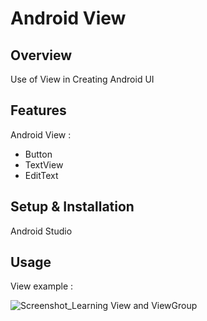 # Android View

## Overview
Use of View in Creating Android UI

## Features
Android View :
- Button
- TextView
- EditText

## Setup & Installation 
Android Studio

## Usage
View example :

![Screenshot_Learning View and ViewGroup](https://user-images.githubusercontent.com/56164259/68088598-59b20f80-fe93-11e9-852d-100761101929.png)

==*==

*Action item*.
Copy each entry above exactly; drop the pictures.

*Output below*.
 # Android View

## Overview
Use of View in Creating Android UI

## Features
Android View :
- Button
- TextView
- EditText

## Setup & Installation 
Android Studio

## Usage
View example :

![Screenshot_Learning View and ViewGroup](https://user-images.githubusercontent.com/56164259/68088598-59b20f80-fe93-11e9-852d-100761101929.png)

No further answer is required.